In order to clarify the mechanism by which memory storage areas are determined, the research team built an artificial neural network on a computer and analyzed the effects of differences in memory type and storage area on memory ability.
As a result of the analysis, the model that adopted the method of “storing memories that are easy to apply to other situations in the cerebral neocortex” had better memory ability than the model that adopted the method of “storing any memory in the cerebral neocortex.” It became clear that it could be kept high. Based on these results, the research team concluded that “the transfer of memories from the hippocampus to the cerebral neocortex depends not on the passage of time since the memory, but on whether the memory can be applied to other situations.” I’m guessing.
For example, for the child pictured in the lower left of the image below, memories such as “Birds can swim, fly, and catch fish” and “Strawberries are sweet” are likely to be used in the future. , is thought to be stored in the cerebral neocortex.
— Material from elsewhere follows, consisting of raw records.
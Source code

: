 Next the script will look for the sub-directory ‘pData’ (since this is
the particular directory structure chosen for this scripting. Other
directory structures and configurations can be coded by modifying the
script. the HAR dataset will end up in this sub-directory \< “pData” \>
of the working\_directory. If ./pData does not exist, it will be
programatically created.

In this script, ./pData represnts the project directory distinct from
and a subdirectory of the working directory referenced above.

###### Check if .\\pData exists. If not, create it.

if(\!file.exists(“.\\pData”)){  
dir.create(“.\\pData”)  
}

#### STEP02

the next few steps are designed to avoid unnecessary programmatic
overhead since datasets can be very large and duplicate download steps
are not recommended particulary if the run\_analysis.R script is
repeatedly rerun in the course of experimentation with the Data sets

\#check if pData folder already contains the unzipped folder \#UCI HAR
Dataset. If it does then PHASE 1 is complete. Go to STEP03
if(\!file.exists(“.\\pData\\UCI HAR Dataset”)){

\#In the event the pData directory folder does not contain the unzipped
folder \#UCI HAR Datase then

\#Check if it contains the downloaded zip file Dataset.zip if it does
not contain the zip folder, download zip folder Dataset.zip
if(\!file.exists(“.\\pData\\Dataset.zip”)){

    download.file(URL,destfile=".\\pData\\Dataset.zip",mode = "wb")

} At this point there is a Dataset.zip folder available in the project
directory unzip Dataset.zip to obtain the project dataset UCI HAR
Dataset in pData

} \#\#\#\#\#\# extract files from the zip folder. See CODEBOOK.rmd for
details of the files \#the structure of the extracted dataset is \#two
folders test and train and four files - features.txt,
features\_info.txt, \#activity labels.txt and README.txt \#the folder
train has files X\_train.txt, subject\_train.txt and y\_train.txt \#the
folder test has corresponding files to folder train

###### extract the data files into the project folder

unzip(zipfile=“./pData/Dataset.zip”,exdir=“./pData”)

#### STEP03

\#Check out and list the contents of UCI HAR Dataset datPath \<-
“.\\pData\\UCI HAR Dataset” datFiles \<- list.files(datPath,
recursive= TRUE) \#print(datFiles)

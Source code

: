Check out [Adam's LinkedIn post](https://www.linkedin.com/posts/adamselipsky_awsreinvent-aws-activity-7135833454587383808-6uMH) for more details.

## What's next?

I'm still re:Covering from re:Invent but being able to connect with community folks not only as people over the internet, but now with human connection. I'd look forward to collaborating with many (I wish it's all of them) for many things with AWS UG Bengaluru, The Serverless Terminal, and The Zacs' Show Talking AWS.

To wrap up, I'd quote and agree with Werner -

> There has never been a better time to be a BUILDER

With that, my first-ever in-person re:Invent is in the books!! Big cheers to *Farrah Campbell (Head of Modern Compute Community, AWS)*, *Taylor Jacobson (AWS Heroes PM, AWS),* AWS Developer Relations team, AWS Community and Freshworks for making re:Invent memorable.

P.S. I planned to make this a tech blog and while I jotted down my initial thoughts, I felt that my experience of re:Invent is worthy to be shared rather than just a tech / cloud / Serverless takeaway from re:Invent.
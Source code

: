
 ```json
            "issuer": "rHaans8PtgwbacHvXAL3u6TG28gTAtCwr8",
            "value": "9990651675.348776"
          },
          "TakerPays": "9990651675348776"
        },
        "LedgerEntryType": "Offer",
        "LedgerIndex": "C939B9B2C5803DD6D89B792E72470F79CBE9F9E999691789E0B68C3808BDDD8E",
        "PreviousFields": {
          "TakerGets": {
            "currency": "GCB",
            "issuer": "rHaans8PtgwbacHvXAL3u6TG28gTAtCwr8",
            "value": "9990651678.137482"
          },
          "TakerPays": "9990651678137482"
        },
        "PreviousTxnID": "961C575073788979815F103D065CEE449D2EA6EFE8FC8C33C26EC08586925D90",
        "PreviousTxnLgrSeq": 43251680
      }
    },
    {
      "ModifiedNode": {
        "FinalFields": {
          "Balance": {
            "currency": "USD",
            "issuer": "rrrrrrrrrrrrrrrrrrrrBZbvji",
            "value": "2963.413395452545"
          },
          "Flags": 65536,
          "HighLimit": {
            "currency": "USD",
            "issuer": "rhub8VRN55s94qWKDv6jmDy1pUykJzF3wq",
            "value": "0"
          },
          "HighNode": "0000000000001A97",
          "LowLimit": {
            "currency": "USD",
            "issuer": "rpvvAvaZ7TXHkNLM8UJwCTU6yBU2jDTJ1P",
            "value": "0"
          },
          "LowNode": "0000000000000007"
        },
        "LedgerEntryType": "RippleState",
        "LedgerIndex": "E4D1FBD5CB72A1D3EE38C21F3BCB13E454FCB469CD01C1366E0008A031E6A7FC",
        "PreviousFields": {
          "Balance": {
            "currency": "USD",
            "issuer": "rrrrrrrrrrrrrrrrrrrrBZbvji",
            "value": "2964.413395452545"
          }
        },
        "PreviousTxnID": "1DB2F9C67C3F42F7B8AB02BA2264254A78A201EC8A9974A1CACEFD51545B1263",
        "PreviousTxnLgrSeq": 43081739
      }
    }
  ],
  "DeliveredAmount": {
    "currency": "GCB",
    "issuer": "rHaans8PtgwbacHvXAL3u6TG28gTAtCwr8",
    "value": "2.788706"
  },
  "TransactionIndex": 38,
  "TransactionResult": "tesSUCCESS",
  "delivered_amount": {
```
On the other hand, memories that will not be used repeatedly in the future, such as “Strawberries and my father’s shirt are the same color,” are thought to remain in the hippocampus.
This research was conducted using an artificial neural network built on a computer, so it cannot be said that it directly applies to humans. For this reason, it is necessary to verify the theory derived from this research through experiments using humans and animals.